Skip the pictures and copy all the data that follows exactly.

··········

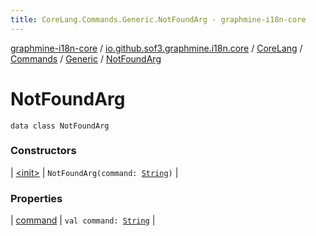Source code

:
 ```yaml
---
title: CoreLang.Commands.Generic.NotFoundArg - graphmine-i18n-core
---
```


[graphmine-i18n-core](../../../../../index.html) / [io.github.sof3.graphmine.i18n.core](../../../../index.html) / [CoreLang](../../../index.html) / [Commands](../../index.html) / [Generic](../index.html) / [NotFoundArg](./index.html)

# NotFoundArg

`data class NotFoundArg`

### Constructors

| [&lt;init&gt;](-init-.html) | `NotFoundArg(command: `[`String`](https://kotlinlang.org/api/latest/jvm/stdlib/kotlin/-string/index.html)`)` |

### Properties

| [command](command.html) | `val command: `[`String`](https://kotlinlang.org/api/latest/jvm/stdlib/kotlin/-string/index.html) |


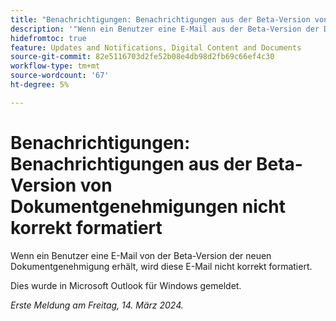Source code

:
 ```yaml
---
title: "Benachrichtigungen: Benachrichtigungen aus der Beta-Version von Dokumentgenehmigungen nicht korrekt formatiert"
description: '"Wenn ein Benutzer eine E-Mail aus der Beta-Version der Dokumentgenehmigung erhält, wird diese E-Mail nicht korrekt formatiert. „'
hidefromtoc: true
feature: Updates and Notifications, Digital Content and Documents
source-git-commit: 82e5116703d2fe52b08e4db98d2fb69c66ef4c30
workflow-type: tm+mt
source-wordcount: '67'
ht-degree: 5%

---
```



# Benachrichtigungen: Benachrichtigungen aus der Beta-Version von Dokumentgenehmigungen nicht korrekt formatiert

Wenn ein Benutzer eine E-Mail von der Beta-Version der neuen Dokumentgenehmigung erhält, wird diese E-Mail nicht korrekt formatiert.

Dies wurde in Microsoft Outlook für Windows gemeldet.

_Erste Meldung am Freitag, 14. März 2024._

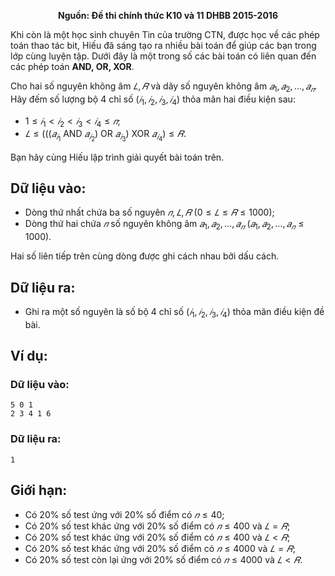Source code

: **<center>Nguồn: Đề thi chính thức K10 và 11 DHBB 2015-2016</center>**

Khi còn là một học sinh chuyên Tin của trường CTN, được học về các phép toán thao tác bit, Hiếu đã sáng tạo ra nhiều bài toán để giúp các bạn trong lớp cùng luyện tập. Dưới đây là một trong số các bài toán có liên quan đến các phép toán **AND, OR, XOR**.

Cho hai số nguyên không âm $𝐿, 𝑅$ và dãy số nguyên không âm $𝑎_1, 𝑎_2, … , 𝑎_𝑛$. Hãy đếm số lượng bộ $4$ chỉ số $(𝑖_1, 𝑖_2, 𝑖_3, 𝑖_4)$ thỏa mãn hai điều kiện sau:
- $1 ≤ 𝑖_1 < 𝑖_2 < 𝑖_3 < 𝑖_4 ≤ 𝑛$;
- $𝐿 ≤ (((𝑎_{𝑖_1}\text{ AND }𝑎_{𝑖_2})\text{ OR }𝑎_{𝑖_3})\text{ XOR }𝑎_{𝑖_4}) ≤ 𝑅$.

Bạn hãy cùng Hiếu lập trình giải quyết bài toán trên.

## Dữ liệu vào:
- Dòng thứ nhất chứa ba số nguyên $𝑛, 𝐿, 𝑅\ (0 ≤ 𝐿 ≤ 𝑅 ≤ 1000)$;
- Dòng thứ hai chứa $𝑛$ số nguyên không âm $𝑎_1, 𝑎_2, … , 𝑎_𝑛\ (𝑎_1, 𝑎_2, … , 𝑎_𝑛 ≤ 1000)$.

Hai số liên tiếp trên cùng dòng được ghi cách nhau bởi dấu cách.

## Dữ liệu ra:
- Ghi ra một số nguyên là số bộ $4$ chỉ số $(𝑖_1, 𝑖_2, 𝑖_3, 𝑖_4)$ thỏa mãn điều kiện đề bài.

## Ví dụ:
### Dữ liệu vào:
```
5 0 1
2 3 4 1 6
```

### Dữ liệu ra:
```
1
```

## Giới hạn:
- Có $20\%$ số test ứng với $20\%$ số điểm có $𝑛 ≤ 40$;
- Có $20\%$ số test khác ứng với $20\%$ số điểm có $𝑛 ≤ 400$ và $𝐿 = 𝑅$;
- Có $20\%$ số test khác ứng với $20\%$ số điểm có $𝑛 ≤ 400$ và $𝐿 < 𝑅$;
- Có $20\%$ số test khác ứng với $20\%$ số điểm có $𝑛 ≤ 4000$ và $𝐿 = 𝑅$;
- Có $20\%$ số test còn lại ứng với $20\%$ số điểm có $𝑛 ≤ 4000$ và $𝐿 < 𝑅$.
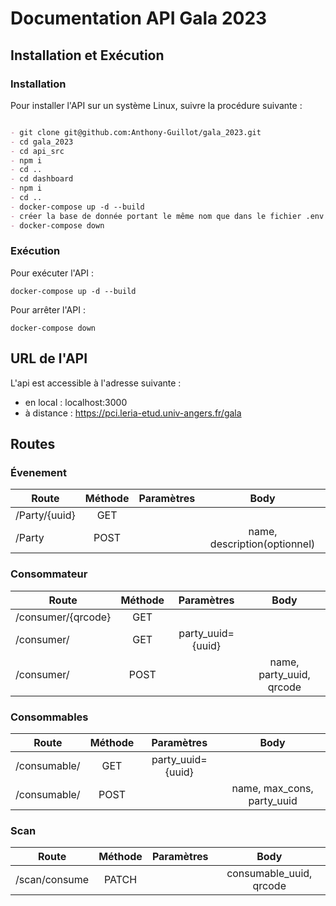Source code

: # Documentation API Gala 2023

## Installation et Exécution

### Installation

Pour installer l'API sur un système Linux, suivre la procédure suivante :

```markdown

- git clone git@github.com:Anthony-Guillot/gala_2023.git
- cd gala_2023
- cd api_src
- npm i
- cd ..
- cd dashboard
- npm i
- cd ..
- docker-compose up -d --build
- créer la base de donnée portant le même nom que dans le fichier .env
- docker-compose down

```

### Exécution

Pour exécuter l'API :

`docker-compose up -d --build`

Pour arrêter l'API : 

`docker-compose down`

## URL de l'API

L'api est accessible à l'adresse suivante : 

- en local : localhost:3000
- à distance : https://pci.leria-etud.univ-angers.fr/gala 

## Routes

### Évenement

|Route               |Méthode    |Paramètres |Body                             |
|---                 |:-:        |:-:        |:-:                              | 
|/Party/{uuid}       |  GET      |           |                                 |
|/Party              |  POST     |           |name, description(optionnel)     |

### Consommateur

|Route               |Méthode    |Paramètres            |Body                             |
|---                 |:-:        |:-:                   |:-:                              | 
|/consumer/{qrcode}  |  GET      |                      |                                 |
|/consumer/          |  GET      |party_uuid={uuid}     |                                 |
|/consumer/          |  POST     |                      |name, party_uuid, qrcode         |

### Consommables

|Route               |Méthode    |Paramètres            |Body                             |
|---                 |:-:        |:-:                   |:-:                              | 
|/consumable/        |  GET      |party_uuid={uuid}     |                                 |
|/consumable/        |  POST     |                      |name, max_cons, party_uuid       |

### Scan

|Route               |Méthode    |Paramètres            |Body                             |
|---                 |:-:        |:-:                   |:-:                              | 
|/scan/consume       |  PATCH    |                      |consumable_uuid, qrcode          |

··········

- **SOLUTION FOR THIS PROBLEM**:
Source code

:
 ```yaml
---
title: CoreLang.Commands.Generic.NotFoundArg - graphmine-i18n-core
---
```


[graphmine-i18n-core](../../../../../index.html) / [io.github.sof3.graphmine.i18n.core](../../../../index.html) / [CoreLang](../../../index.html) / [Commands](../../index.html) / [Generic](../index.html) / [NotFoundArg](./index.html)

# NotFoundArg

`data class NotFoundArg`

### Constructors

| [&lt;init&gt;](-init-.html) | `NotFoundArg(command: `[`String`](https://kotlinlang.org/api/latest/jvm/stdlib/kotlin/-string/index.html)`)` |

### Properties

| [command](command.html) | `val command: `[`String`](https://kotlinlang.org/api/latest/jvm/stdlib/kotlin/-string/index.html) |


Source code

:
 ```yaml
---
title: "Benachrichtigungen: Benachrichtigungen aus der Beta-Version von Dokumentgenehmigungen nicht korrekt formatiert"
description: '"Wenn ein Benutzer eine E-Mail aus der Beta-Version der Dokumentgenehmigung erhält, wird diese E-Mail nicht korrekt formatiert. „'
hidefromtoc: true
feature: Updates and Notifications, Digital Content and Documents
source-git-commit: 82e5116703d2fe52b08e4db98d2fb69c66ef4c30
workflow-type: tm+mt
source-wordcount: '67'
ht-degree: 5%

---
```



# Benachrichtigungen: Benachrichtigungen aus der Beta-Version von Dokumentgenehmigungen nicht korrekt formatiert

Wenn ein Benutzer eine E-Mail von der Beta-Version der neuen Dokumentgenehmigung erhält, wird diese E-Mail nicht korrekt formatiert.

Dies wurde in Microsoft Outlook für Windows gemeldet.

_Erste Meldung am Freitag, 14. März 2024._

Source code

: **<center>Nguồn: Đề thi chính thức K10 và 11 DHBB 2015-2016</center>**

Khi còn là một học sinh chuyên Tin của trường CTN, được học về các phép toán thao tác bit, Hiếu đã sáng tạo ra nhiều bài toán để giúp các bạn trong lớp cùng luyện tập. Dưới đây là một trong số các bài toán có liên quan đến các phép toán **AND, OR, XOR**.

Cho hai số nguyên không âm $𝐿, 𝑅$ và dãy số nguyên không âm $𝑎_1, 𝑎_2, … , 𝑎_𝑛$. Hãy đếm số lượng bộ $4$ chỉ số $(𝑖_1, 𝑖_2, 𝑖_3, 𝑖_4)$ thỏa mãn hai điều kiện sau:
- $1 ≤ 𝑖_1 < 𝑖_2 < 𝑖_3 < 𝑖_4 ≤ 𝑛$;
- $𝐿 ≤ (((𝑎_{𝑖_1}\text{ AND }𝑎_{𝑖_2})\text{ OR }𝑎_{𝑖_3})\text{ XOR }𝑎_{𝑖_4}) ≤ 𝑅$.

Bạn hãy cùng Hiếu lập trình giải quyết bài toán trên.

## Dữ liệu vào:
- Dòng thứ nhất chứa ba số nguyên $𝑛, 𝐿, 𝑅\ (0 ≤ 𝐿 ≤ 𝑅 ≤ 1000)$;
- Dòng thứ hai chứa $𝑛$ số nguyên không âm $𝑎_1, 𝑎_2, … , 𝑎_𝑛\ (𝑎_1, 𝑎_2, … , 𝑎_𝑛 ≤ 1000)$.

Hai số liên tiếp trên cùng dòng được ghi cách nhau bởi dấu cách.

## Dữ liệu ra:
- Ghi ra một số nguyên là số bộ $4$ chỉ số $(𝑖_1, 𝑖_2, 𝑖_3, 𝑖_4)$ thỏa mãn điều kiện đề bài.

## Ví dụ:
### Dữ liệu vào:
```
5 0 1
2 3 4 1 6
```

### Dữ liệu ra:
```
1
```

## Giới hạn:
- Có $20\%$ số test ứng với $20\%$ số điểm có $𝑛 ≤ 40$;
- Có $20\%$ số test khác ứng với $20\%$ số điểm có $𝑛 ≤ 400$ và $𝐿 = 𝑅$;
- Có $20\%$ số test khác ứng với $20\%$ số điểm có $𝑛 ≤ 400$ và $𝐿 < 𝑅$;
- Có $20\%$ số test khác ứng với $20\%$ số điểm có $𝑛 ≤ 4000$ và $𝐿 = 𝑅$;
- Có $20\%$ số test còn lại ứng với $20\%$ số điểm có $𝑛 ≤ 4000$ và $𝐿 < 𝑅$.
Source code

: # Documentation API Gala 2023

## Installation et Exécution

### Installation

Pour installer l'API sur un système Linux, suivre la procédure suivante :

```markdown

- git clone git@github.com:Anthony-Guillot/gala_2023.git
- cd gala_2023
- cd api_src
- npm i
- cd ..
- cd dashboard
- npm i
- cd ..
- docker-compose up -d --build
- créer la base de donnée portant le même nom que dans le fichier .env
- docker-compose down

```

### Exécution

Pour exécuter l'API :

`docker-compose up -d --build`

Pour arrêter l'API : 

`docker-compose down`

## URL de l'API

L'api est accessible à l'adresse suivante : 

- en local : localhost:3000
- à distance : https://pci.leria-etud.univ-angers.fr/gala 

## Routes

### Évenement

|Route               |Méthode    |Paramètres |Body                             |
|---                 |:-:        |:-:        |:-:                              | 
|/Party/{uuid}       |  GET      |           |                                 |
|/Party              |  POST     |           |name, description(optionnel)     |

### Consommateur

|Route               |Méthode    |Paramètres            |Body                             |
|---                 |:-:        |:-:                   |:-:                              | 
|/consumer/{qrcode}  |  GET      |                      |                                 |
|/consumer/          |  GET      |party_uuid={uuid}     |                                 |
|/consumer/          |  POST     |                      |name, party_uuid, qrcode         |

### Consommables

|Route               |Méthode    |Paramètres            |Body                             |
|---                 |:-:        |:-:                   |:-:                              | 
|/consumable/        |  GET      |party_uuid={uuid}     |                                 |
|/consumable/        |  POST     |                      |name, max_cons, party_uuid       |

### Scan

|Route               |Méthode    |Paramètres            |Body                             |
|---                 |:-:        |:-:                   |:-:                              | 
|/scan/consume       |  PATCH    |                      |consumable_uuid, qrcode          |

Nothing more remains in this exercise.